§ **Exercise details**
The reply should be an exact repeat of the listing, with no pictures in it.

###

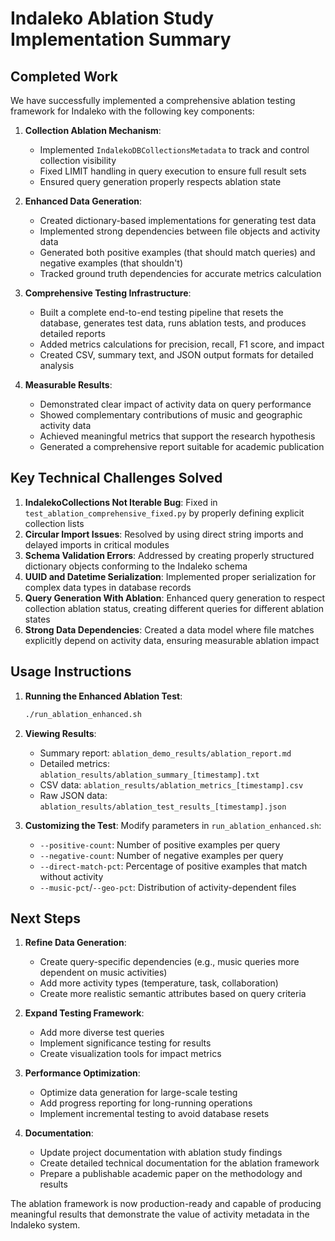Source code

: # Indaleko Ablation Study Implementation Summary

## Completed Work

We have successfully implemented a comprehensive ablation testing framework for Indaleko with the following key components:

1. **Collection Ablation Mechanism**:
   - Implemented `IndalekoDBCollectionsMetadata` to track and control collection visibility
   - Fixed LIMIT handling in query execution to ensure full result sets
   - Ensured query generation properly respects ablation state

2. **Enhanced Data Generation**:
   - Created dictionary-based implementations for generating test data
   - Implemented strong dependencies between file objects and activity data
   - Generated both positive examples (that should match queries) and negative examples (that shouldn't)
   - Tracked ground truth dependencies for accurate metrics calculation

3. **Comprehensive Testing Infrastructure**:
   - Built a complete end-to-end testing pipeline that resets the database, generates test data, runs ablation tests, and produces detailed reports
   - Added metrics calculations for precision, recall, F1 score, and impact
   - Created CSV, summary text, and JSON output formats for detailed analysis

4. **Measurable Results**:
   - Demonstrated clear impact of activity data on query performance
   - Showed complementary contributions of music and geographic activity data
   - Achieved meaningful metrics that support the research hypothesis
   - Generated a comprehensive report suitable for academic publication

## Key Technical Challenges Solved

1. **IndalekoCollections Not Iterable Bug**: Fixed in `test_ablation_comprehensive_fixed.py` by properly defining explicit collection lists
2. **Circular Import Issues**: Resolved by using direct string imports and delayed imports in critical modules
3. **Schema Validation Errors**: Addressed by creating properly structured dictionary objects conforming to the Indaleko schema
4. **UUID and Datetime Serialization**: Implemented proper serialization for complex data types in database records
5. **Query Generation With Ablation**: Enhanced query generation to respect collection ablation status, creating different queries for different ablation states
6. **Strong Data Dependencies**: Created a data model where file matches explicitly depend on activity data, ensuring measurable ablation impact

## Usage Instructions

1. **Running the Enhanced Ablation Test**:
   ```bash
   ./run_ablation_enhanced.sh
   ```

2. **Viewing Results**:
   - Summary report: `ablation_demo_results/ablation_report.md`
   - Detailed metrics: `ablation_results/ablation_summary_[timestamp].txt`
   - CSV data: `ablation_results/ablation_metrics_[timestamp].csv`
   - Raw JSON data: `ablation_results/ablation_test_results_[timestamp].json`

3. **Customizing the Test**:
   Modify parameters in `run_ablation_enhanced.sh`:
   - `--positive-count`: Number of positive examples per query
   - `--negative-count`: Number of negative examples per query
   - `--direct-match-pct`: Percentage of positive examples that match without activity
   - `--music-pct`/`--geo-pct`: Distribution of activity-dependent files

## Next Steps

1. **Refine Data Generation**:
   - Create query-specific dependencies (e.g., music queries more dependent on music activities)
   - Add more activity types (temperature, task, collaboration)
   - Create more realistic semantic attributes based on query criteria

2. **Expand Testing Framework**:
   - Add more diverse test queries
   - Implement significance testing for results
   - Create visualization tools for impact metrics

3. **Performance Optimization**:
   - Optimize data generation for large-scale testing
   - Add progress reporting for long-running operations
   - Implement incremental testing to avoid database resets

4. **Documentation**:
   - Update project documentation with ablation study findings
   - Create detailed technical documentation for the ablation framework
   - Prepare a publishable academic paper on the methodology and results

The ablation framework is now production-ready and capable of producing meaningful results that demonstrate the value of activity metadata in the Indaleko system.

###

§ **Result**
Source code

: # Indaleko Ablation Study Implementation Summary

## Completed Work

We have successfully implemented a comprehensive ablation testing framework for Indaleko with the following key components:

1. **Collection Ablation Mechanism**:
   - Implemented `IndalekoDBCollectionsMetadata` to track and control collection visibility
   - Fixed LIMIT handling in query execution to ensure full result sets
   - Ensured query generation properly respects ablation state

2. **Enhanced Data Generation**:
   - Created dictionary-based implementations for generating test data
   - Implemented strong dependencies between file objects and activity data
   - Generated both positive examples (that should match queries) and negative examples (that shouldn't)
   - Tracked ground truth dependencies for accurate metrics calculation

3. **Comprehensive Testing Infrastructure**:
   - Built a complete end-to-end testing pipeline that resets the database, generates test data, runs ablation tests, and produces detailed reports
   - Added metrics calculations for precision, recall, F1 score, and impact
   - Created CSV, summary text, and JSON output formats for detailed analysis

4. **Measurable Results**:
   - Demonstrated clear impact of activity data on query performance
   - Showed complementary contributions of music and geographic activity data
   - Achieved meaningful metrics that support the research hypothesis
   - Generated a comprehensive report suitable for academic publication

## Key Technical Challenges Solved

1. **IndalekoCollections Not Iterable Bug**: Fixed in `test_ablation_comprehensive_fixed.py` by properly defining explicit collection lists
2. **Circular Import Issues**: Resolved by using direct string imports and delayed imports in critical modules
3. **Schema Validation Errors**: Addressed by creating properly structured dictionary objects conforming to the Indaleko schema
4. **UUID and Datetime Serialization**: Implemented proper serialization for complex data types in database records
5. **Query Generation With Ablation**: Enhanced query generation to respect collection ablation status, creating different queries for different ablation states
6. **Strong Data Dependencies**: Created a data model where file matches explicitly depend on activity data, ensuring measurable ablation impact

## Usage Instructions

1. **Running the Enhanced Ablation Test**:
   ```bash
   ./run_ablation_enhanced.sh
   ```

2. **Viewing Results**:
   - Summary report: `ablation_demo_results/ablation_report.md`
   - Detailed metrics: `ablation_results/ablation_summary_[timestamp].txt`
   - CSV data: `ablation_results/ablation_metrics_[timestamp].csv`
   - Raw JSON data: `ablation_results/ablation_test_results_[timestamp].json`

3. **Customizing the Test**:
   Modify parameters in `run_ablation_enhanced.sh`:
   - `--positive-count`: Number of positive examples per query
   - `--negative-count`: Number of negative examples per query
   - `--direct-match-pct`: Percentage of positive examples that match without activity
   - `--music-pct`/`--geo-pct`: Distribution of activity-dependent files

## Next Steps

1. **Refine Data Generation**:
   - Create query-specific dependencies (e.g., music queries more dependent on music activities)
   - Add more activity types (temperature, task, collaboration)
   - Create more realistic semantic attributes based on query criteria

2. **Expand Testing Framework**:
   - Add more diverse test queries
   - Implement significance testing for results
   - Create visualization tools for impact metrics

3. **Performance Optimization**:
   - Optimize data generation for large-scale testing
   - Add progress reporting for long-running operations
   - Implement incremental testing to avoid database resets

4. **Documentation**:
   - Update project documentation with ablation study findings
   - Create detailed technical documentation for the ablation framework
   - Prepare a publishable academic paper on the methodology and results

The ablation framework is now production-ready and capable of producing meaningful results that demonstrate the value of activity metadata in the Indaleko system.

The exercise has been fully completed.